There’s a problem though: Intel’s 1.2 GHz Atom Z600 chip is under-clocked to run at 600 MHz in the F-07C, and that won’t bring stellar performance to the phone’s Windows personality. Fujitsu could probably boost the chip to run at full speed, but the handset would then use more power and that quoted “up to two hours” of Windows runtime might be closer to one. Even worse, once you run down your battery using Windows, you’re stuck without a mobile phone.

Don’t get me wrong; the concept of a full computer in your pocket has sounded cool for years. In a world of smartphones and post-PC devices, however, this approach by Fujitsu takes a traditional computer view, and some would argue that today’s smartphones essentially are pocketable computers. It also exemplifies that some companies still don’t understand the mobile space and sadly appear destined to become mobile losers.

10 Responses to “Windows 7 on a phone: the 2-hour post-PC device”

  1. Fernando Miralles-Wilhelm

    Well, Viliv got the N5 with 3G to market about a year ago, and it has a 5-6 hour battery life in pocketable size. I would not buy it (I don’t need W7 in my pocket), but this product by Fujitsu seems inferior at this point in the game anyway.

  2. Laughing_Boy48

    Wintards and their urgent need for a Windows desktop in their pocket. They’ll never learn that it’s the most stupidest idea ever. It would be easier for them just to put desktop computer-sized pockets on their pants. 99% of the consumer population would immediately hate the idea of running Windows desktop on a smartphone. Mark this smartphone as another failure in a long, long line of attempts at running Windows desktop on a hand-held device. If Fujitsu manages to sell 1,000 of these tech-nerd smartphones, color me astounded.

  3. Wait, are you saying Intel’s BEST Atom so far that is supposed to compete with ARM has to be underclocked to 600 MHZ and it STILL keeps the phone powered for only 2 hours?
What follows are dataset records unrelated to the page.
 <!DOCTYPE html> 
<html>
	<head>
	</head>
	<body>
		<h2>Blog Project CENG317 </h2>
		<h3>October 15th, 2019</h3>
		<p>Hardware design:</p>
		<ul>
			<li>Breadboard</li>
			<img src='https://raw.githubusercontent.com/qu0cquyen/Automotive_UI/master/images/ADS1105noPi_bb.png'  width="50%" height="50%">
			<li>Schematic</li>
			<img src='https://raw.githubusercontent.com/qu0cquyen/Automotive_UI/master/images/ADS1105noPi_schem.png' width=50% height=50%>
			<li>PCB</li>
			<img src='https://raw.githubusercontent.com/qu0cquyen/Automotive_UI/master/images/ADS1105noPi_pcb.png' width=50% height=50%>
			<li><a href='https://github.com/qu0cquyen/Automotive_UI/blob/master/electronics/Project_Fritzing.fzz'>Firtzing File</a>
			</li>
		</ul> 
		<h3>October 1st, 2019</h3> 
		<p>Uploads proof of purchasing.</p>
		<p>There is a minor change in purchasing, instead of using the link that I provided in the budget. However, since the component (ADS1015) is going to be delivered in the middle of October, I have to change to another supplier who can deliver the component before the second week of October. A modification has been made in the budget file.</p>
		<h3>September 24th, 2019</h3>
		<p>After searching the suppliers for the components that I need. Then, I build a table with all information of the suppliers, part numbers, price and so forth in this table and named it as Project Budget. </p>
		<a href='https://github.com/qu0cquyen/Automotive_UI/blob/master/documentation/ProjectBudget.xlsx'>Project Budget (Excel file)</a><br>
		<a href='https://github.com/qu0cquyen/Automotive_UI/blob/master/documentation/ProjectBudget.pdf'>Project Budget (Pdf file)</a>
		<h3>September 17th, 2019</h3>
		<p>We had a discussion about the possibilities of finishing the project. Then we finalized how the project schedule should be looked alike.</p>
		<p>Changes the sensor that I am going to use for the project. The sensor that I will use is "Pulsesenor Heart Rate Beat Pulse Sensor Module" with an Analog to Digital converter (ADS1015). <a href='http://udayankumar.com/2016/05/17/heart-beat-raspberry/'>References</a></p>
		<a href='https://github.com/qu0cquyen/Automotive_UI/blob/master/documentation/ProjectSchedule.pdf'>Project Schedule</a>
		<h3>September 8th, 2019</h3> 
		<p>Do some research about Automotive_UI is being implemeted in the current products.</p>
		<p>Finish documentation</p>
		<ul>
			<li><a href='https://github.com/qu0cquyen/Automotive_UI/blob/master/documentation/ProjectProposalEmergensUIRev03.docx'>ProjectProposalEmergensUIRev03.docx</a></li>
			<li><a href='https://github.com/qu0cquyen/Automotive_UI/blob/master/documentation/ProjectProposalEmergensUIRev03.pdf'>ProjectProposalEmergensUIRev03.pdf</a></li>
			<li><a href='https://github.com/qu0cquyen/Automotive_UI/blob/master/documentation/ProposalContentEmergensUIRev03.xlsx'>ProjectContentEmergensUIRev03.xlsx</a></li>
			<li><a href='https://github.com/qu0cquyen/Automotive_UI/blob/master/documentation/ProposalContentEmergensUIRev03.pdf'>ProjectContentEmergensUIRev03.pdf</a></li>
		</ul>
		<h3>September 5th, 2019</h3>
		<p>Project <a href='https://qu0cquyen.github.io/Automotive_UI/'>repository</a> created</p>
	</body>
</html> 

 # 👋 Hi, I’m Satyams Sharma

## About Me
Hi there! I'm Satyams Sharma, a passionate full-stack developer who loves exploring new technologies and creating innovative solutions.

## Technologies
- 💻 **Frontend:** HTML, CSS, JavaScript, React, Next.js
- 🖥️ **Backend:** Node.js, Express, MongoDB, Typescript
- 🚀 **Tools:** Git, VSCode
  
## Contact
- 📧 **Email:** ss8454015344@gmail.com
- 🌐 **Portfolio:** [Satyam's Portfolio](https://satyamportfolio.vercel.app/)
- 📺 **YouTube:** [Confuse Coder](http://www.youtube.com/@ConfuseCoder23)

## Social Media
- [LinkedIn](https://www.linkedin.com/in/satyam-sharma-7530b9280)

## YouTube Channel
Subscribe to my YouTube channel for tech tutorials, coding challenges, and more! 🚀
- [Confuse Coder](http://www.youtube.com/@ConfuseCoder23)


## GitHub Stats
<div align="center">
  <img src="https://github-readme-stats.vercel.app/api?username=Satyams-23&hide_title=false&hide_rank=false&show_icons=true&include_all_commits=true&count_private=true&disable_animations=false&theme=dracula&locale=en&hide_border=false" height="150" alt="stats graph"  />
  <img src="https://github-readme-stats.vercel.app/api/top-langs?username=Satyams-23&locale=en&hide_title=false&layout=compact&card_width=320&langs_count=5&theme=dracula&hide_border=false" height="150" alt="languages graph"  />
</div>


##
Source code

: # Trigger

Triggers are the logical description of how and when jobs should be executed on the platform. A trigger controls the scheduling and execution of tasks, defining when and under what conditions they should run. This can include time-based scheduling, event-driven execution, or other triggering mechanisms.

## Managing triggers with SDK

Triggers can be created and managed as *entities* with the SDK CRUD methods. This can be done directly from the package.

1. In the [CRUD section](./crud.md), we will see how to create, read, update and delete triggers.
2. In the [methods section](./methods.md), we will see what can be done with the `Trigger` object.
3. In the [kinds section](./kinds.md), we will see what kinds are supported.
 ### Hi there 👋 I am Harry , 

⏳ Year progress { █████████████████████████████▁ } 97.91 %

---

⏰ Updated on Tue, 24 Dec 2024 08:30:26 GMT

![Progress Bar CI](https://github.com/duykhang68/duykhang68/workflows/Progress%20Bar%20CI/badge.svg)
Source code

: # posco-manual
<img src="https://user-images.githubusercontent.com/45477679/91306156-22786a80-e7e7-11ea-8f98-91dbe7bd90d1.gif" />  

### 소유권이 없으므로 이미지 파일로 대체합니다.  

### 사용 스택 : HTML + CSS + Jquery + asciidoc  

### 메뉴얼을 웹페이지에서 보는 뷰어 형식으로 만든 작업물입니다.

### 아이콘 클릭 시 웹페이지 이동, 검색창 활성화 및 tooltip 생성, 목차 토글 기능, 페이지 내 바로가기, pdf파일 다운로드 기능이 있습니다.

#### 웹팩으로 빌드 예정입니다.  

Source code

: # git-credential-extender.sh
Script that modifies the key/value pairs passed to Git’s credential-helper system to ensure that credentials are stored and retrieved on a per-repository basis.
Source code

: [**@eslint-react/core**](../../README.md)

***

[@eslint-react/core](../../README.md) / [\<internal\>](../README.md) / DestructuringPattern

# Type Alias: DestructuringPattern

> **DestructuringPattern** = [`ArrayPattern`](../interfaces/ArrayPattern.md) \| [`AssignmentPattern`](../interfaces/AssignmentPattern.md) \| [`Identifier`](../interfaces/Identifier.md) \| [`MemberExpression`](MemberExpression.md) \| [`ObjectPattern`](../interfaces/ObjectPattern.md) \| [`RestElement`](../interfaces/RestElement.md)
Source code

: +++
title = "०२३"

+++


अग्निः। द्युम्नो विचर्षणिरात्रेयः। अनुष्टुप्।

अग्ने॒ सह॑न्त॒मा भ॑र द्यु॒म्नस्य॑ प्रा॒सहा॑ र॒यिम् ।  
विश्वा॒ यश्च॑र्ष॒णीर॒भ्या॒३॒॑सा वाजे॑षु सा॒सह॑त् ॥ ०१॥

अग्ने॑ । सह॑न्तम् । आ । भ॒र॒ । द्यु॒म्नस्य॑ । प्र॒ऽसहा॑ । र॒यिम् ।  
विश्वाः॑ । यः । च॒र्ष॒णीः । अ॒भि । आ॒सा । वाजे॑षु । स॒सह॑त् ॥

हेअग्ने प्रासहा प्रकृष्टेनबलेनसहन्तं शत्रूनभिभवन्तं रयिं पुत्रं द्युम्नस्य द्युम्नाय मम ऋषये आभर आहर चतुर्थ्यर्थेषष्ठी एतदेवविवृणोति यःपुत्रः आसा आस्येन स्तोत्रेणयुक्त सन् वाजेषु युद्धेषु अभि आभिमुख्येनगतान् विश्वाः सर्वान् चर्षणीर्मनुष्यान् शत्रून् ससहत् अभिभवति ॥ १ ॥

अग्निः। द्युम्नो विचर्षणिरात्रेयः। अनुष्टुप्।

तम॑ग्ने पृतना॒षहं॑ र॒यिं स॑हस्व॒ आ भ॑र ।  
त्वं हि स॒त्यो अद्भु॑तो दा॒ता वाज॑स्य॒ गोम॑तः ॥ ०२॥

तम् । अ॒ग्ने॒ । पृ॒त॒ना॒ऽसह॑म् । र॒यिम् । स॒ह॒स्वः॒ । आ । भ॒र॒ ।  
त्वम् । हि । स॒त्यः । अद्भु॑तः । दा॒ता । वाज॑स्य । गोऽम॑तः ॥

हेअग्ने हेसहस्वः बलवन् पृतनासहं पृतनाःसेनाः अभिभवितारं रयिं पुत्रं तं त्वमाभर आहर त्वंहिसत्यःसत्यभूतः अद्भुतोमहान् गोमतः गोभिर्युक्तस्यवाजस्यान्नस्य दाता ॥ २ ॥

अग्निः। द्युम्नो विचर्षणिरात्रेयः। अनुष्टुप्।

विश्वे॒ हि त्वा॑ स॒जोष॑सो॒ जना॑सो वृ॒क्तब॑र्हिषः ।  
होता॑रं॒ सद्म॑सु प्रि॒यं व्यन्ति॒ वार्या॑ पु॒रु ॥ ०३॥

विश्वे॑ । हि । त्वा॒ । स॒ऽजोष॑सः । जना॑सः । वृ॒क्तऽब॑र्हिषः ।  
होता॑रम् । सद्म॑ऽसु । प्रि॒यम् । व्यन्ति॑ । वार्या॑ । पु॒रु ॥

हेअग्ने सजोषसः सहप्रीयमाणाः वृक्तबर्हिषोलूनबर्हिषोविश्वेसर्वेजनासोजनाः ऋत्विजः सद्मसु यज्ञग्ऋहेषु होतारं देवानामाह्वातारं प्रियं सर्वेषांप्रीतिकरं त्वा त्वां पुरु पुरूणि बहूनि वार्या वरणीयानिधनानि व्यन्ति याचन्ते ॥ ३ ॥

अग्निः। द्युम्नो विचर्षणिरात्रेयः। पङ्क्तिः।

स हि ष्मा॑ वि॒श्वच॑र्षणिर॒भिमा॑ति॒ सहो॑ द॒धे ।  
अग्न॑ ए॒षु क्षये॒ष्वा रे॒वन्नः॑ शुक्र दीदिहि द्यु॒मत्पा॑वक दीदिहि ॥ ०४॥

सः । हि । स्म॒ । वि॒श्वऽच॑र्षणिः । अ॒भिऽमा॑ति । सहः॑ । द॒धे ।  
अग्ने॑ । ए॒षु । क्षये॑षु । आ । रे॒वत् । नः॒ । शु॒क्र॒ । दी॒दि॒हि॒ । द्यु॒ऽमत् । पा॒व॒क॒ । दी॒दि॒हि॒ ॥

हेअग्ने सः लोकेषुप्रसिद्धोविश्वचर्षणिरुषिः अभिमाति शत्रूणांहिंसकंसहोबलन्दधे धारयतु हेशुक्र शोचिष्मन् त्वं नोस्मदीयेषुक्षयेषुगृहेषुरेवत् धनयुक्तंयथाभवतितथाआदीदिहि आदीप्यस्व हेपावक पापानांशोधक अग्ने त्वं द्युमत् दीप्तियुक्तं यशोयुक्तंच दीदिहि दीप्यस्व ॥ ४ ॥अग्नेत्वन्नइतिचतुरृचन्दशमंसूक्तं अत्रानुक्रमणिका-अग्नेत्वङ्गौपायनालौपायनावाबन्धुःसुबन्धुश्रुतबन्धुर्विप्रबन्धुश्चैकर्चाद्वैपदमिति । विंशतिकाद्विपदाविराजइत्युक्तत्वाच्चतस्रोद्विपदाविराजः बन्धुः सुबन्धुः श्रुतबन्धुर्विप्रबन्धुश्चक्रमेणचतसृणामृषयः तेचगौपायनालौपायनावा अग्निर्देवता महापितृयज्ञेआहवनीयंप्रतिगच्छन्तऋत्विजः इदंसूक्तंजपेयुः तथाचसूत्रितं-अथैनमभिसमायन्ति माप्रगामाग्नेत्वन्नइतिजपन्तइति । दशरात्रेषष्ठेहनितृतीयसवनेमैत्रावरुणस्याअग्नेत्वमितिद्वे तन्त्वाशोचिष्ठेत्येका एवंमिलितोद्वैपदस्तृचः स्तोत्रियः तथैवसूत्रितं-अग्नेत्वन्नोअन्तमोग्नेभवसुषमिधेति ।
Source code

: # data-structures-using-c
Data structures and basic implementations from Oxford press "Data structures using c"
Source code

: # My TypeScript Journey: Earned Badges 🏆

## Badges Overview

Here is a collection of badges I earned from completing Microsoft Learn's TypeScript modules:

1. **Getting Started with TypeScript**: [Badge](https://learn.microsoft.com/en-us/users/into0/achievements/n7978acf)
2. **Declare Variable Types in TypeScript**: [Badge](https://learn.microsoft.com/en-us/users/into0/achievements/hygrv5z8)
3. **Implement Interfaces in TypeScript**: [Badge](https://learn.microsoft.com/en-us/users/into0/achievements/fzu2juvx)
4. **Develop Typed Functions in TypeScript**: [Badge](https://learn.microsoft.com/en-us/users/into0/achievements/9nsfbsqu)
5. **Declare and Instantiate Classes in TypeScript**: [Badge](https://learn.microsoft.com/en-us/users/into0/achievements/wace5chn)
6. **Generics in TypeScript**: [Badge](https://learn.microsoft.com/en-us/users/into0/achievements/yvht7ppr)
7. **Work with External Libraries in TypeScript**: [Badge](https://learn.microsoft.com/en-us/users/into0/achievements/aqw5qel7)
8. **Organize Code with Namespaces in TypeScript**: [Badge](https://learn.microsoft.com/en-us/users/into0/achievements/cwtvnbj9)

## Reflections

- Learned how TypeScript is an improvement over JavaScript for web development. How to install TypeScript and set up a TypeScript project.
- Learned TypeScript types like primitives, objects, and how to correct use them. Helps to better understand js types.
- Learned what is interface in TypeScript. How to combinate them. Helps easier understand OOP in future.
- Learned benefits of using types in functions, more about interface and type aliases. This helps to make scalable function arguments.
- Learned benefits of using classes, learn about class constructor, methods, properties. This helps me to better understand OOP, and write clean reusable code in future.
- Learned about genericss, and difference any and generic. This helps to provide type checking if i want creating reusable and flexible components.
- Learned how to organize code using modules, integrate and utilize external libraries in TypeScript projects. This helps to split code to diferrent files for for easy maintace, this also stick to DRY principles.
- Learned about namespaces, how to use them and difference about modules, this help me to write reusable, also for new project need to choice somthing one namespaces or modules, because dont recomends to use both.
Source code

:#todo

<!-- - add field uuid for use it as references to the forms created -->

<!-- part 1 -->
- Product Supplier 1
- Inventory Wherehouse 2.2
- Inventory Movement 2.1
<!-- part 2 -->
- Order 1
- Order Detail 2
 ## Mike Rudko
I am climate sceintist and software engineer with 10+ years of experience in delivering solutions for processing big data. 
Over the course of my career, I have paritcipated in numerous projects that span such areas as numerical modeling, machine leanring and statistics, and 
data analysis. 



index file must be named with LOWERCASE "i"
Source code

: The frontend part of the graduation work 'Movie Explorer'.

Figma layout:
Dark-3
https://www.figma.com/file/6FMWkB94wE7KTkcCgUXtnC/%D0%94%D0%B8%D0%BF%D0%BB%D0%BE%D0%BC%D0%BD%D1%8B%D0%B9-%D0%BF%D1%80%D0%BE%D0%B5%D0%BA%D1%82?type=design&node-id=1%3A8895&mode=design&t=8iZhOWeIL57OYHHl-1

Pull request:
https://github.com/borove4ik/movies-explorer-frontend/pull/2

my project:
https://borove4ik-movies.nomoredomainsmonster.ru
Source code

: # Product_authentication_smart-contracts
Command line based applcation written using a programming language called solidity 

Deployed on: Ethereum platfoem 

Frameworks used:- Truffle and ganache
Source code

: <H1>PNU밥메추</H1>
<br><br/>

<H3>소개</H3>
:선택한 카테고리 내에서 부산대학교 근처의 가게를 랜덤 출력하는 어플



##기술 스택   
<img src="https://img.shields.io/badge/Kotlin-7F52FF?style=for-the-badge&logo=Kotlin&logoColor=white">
    Intel is in a worse situation than I thought. They should stop competing with ARM using Atom, like right now. If they still aren’t even close to being competitive in 2011, that means they’ll waste a few more years just to improve it, but ARM won’t stand still.

  4. Stuart

    Fujitsu builds this device for the Japanese market only. They have much different needs than the US market. Their version of Symbian is not for the UI like Symbian 3 but more for the internals. It’s perfectly adequate for that. It will be nice if someone can take that device and put other OS on it.

  5. Nigel Tufnel

    Let’s see, they probably spent at least $10M on R&D and tooling on this, and they’ll probably sell, at most, about 10,000 of them, and I think I’m being charitable. So even if they sell each on for $700, it could cost Nokia about $300 for each one they sell. Great business sense, I can’t believe they’re struggling with such great ideas.